Core-excitation effects in three-body breakup reactions studied using the Faddeev formalism

Background: Previous studies of $(d,p)$ reactions in three-body (proton, neutron, nuclear core) systems revealed a nontrivial effect of the core excitation: the transfer cross section cannot be factorized into the spectroscopic factor and the single-particle cross section obtained neglecting the core excitation. This observable, up to a kinematic factor, is the angular distribution of the core nucleus in the $(p,d)$ reaction.

Purpose: The study of the core excitation effect for the most closely related observable in the $(p,pn)$ three-body breakup, i.e., the core angular distribution, is the aim in the present work.
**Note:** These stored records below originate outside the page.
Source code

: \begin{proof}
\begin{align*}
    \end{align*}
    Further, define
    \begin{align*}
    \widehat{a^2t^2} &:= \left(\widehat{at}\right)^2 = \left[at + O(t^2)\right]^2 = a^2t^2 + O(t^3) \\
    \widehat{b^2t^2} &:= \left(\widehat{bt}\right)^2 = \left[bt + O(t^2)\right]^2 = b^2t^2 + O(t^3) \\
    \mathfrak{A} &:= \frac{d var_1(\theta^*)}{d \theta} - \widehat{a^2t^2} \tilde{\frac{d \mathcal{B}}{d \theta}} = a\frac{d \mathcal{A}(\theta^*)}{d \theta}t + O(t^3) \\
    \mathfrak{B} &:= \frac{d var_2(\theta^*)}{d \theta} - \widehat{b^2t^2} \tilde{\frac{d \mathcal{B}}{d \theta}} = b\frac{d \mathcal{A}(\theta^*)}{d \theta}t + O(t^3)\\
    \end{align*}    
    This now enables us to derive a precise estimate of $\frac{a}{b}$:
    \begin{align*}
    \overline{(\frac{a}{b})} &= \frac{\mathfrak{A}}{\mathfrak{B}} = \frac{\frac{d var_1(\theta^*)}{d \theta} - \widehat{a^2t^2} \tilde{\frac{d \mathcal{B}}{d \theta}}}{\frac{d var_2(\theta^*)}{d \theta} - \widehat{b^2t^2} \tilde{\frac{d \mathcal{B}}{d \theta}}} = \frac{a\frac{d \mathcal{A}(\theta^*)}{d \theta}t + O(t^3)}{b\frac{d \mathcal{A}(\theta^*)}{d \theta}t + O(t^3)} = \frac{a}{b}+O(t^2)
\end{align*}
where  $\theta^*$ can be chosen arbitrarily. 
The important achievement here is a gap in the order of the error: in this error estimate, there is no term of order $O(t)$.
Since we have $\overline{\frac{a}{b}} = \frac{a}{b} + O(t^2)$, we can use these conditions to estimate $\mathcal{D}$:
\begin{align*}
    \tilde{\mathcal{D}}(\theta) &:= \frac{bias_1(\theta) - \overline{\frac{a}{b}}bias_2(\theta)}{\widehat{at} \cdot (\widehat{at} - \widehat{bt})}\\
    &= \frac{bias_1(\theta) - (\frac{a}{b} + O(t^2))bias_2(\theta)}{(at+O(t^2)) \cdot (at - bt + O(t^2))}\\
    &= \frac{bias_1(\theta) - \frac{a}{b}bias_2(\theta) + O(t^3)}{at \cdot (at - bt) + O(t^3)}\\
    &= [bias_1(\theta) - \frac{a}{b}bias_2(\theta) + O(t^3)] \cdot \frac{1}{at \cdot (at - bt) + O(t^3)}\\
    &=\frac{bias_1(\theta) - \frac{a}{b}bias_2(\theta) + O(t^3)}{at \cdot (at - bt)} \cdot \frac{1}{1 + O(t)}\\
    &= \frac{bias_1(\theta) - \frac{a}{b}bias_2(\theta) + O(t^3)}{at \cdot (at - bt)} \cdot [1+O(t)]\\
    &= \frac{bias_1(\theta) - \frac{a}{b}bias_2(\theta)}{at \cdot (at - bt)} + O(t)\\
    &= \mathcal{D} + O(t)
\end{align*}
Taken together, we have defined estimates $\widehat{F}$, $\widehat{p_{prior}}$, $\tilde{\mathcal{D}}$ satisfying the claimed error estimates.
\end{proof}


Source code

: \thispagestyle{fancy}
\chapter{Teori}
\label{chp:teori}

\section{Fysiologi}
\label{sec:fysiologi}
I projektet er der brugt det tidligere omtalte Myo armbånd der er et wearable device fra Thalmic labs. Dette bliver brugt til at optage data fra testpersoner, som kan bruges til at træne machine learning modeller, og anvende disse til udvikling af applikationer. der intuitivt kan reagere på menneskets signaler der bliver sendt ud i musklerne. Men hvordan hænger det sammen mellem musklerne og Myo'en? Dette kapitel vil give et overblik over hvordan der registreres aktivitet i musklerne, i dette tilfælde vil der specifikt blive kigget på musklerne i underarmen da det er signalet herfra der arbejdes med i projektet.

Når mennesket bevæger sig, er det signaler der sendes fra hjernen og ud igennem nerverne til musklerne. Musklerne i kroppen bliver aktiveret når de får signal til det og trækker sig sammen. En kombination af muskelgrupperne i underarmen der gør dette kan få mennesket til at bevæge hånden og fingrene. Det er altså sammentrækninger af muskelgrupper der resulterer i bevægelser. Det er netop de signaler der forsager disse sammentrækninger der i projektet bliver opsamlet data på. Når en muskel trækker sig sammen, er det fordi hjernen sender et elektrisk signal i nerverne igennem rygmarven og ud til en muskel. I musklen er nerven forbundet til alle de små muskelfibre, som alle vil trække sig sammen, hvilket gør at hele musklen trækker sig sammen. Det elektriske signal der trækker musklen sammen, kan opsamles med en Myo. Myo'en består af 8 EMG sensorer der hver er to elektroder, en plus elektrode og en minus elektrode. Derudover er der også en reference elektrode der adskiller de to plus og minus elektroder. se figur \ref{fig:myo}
Methods: Breakup of the one-neutron halo nucleus in the collision with the proton is described using three-body Faddeev-type equations extended to include the excitation of the nuclear core. The integral equations for transition operators are solved in the momentum-space partial-wave representation.

Results: Breakup of ${}^{11}\mathrm{Be}$ nucleus as well as of model $A=11p$-wave nuclei is studied at beam energies of 30, 60, and 200 MeV per nucleon. Angular and momentum distributions for the ${}^{10}\mathrm{Be}$ core in ground and excited states is calculated. In sharp contrast to $(p,d)$ reactions, the differential cross section in most cases factorizes quite well into the spectroscopic factor and the single-particle cross section.

Conclusions: Due to different reaction mechanisms the core excitation effect in the breakup is very different from transfer reactions. A commonly accepted approach to evaluate the cross section, i.e., the rescaling of single-particle model results by the corresponding spectroscopic factor, appears to be reliable for breakup though it fails in general for transfer reactions.

Figure 1

Semi-inclusive differential cross sections for ${}^{11}\mathrm{Be}(p,pn){}^{10}\mathrm{Be}$ reactions at $E/A=30$, 60, and 200 MeV as functions of the ${}^{10}\mathrm{Be}$ core c.m. scattering angle. Predictions of models with CX, displayed by solid (dashed-dotted) curves for $0^{+}$ ($2^{+}$) final states of the ${}^{10}\mathrm{Be}$ core, and without CX, the latter rescaled by $\mathrm{SF}\left(0^{+}\right)=0.854$ and displayed by dotted curves, are compared. In addition to the results based on the KD optical potential, the ones based on the Watson parametrization are shown at 60 MeV as thin curves.

Figure 2

Core excitation effect for the core angular distribution in breakup (solid curve) and transfer (dashed-dotted curve) reactions, resulting from the proton-${}^{11}\mathrm{Be}$ collision at $E/A=60$ MeV.

Figure 3

Transverse (left) and longitudinal (right) core momentum distributions for ${}^{11}\mathrm{Be}(p,pn){}^{10}\mathrm{Be}$ reactions at $E/A=30$, 60, and 200 MeV. Curves are as in Fig. 1.

Figure 4

Semi-inclusive differential cross sections for the breakup of $p$-wave model nuclei as functions of the core c.m. scattering angle at $E/A=60$ and 200 MeV. Predictions of models with CX, displayed by solid (dashed-dotted) curves for $0^{+}$ ($2^{+}$) final states of the core, are compared with rescaled results of the SP model. Thin (thick) curves correspond to the neutron separation energy $S_n=0.5$ MeV (5.0 MeV) with $\mathrm{SF}\left(0^{+}\right)$ being 0.771 (0.731). KD optical potential is used.

Figure 5

Transverse core momentum distributions for the breakup of $p$-wave model nucleus with 5.0 MeV binding energy in the collision with proton at $E/A=60$ and 200 MeV. Curves are as in Fig. 4.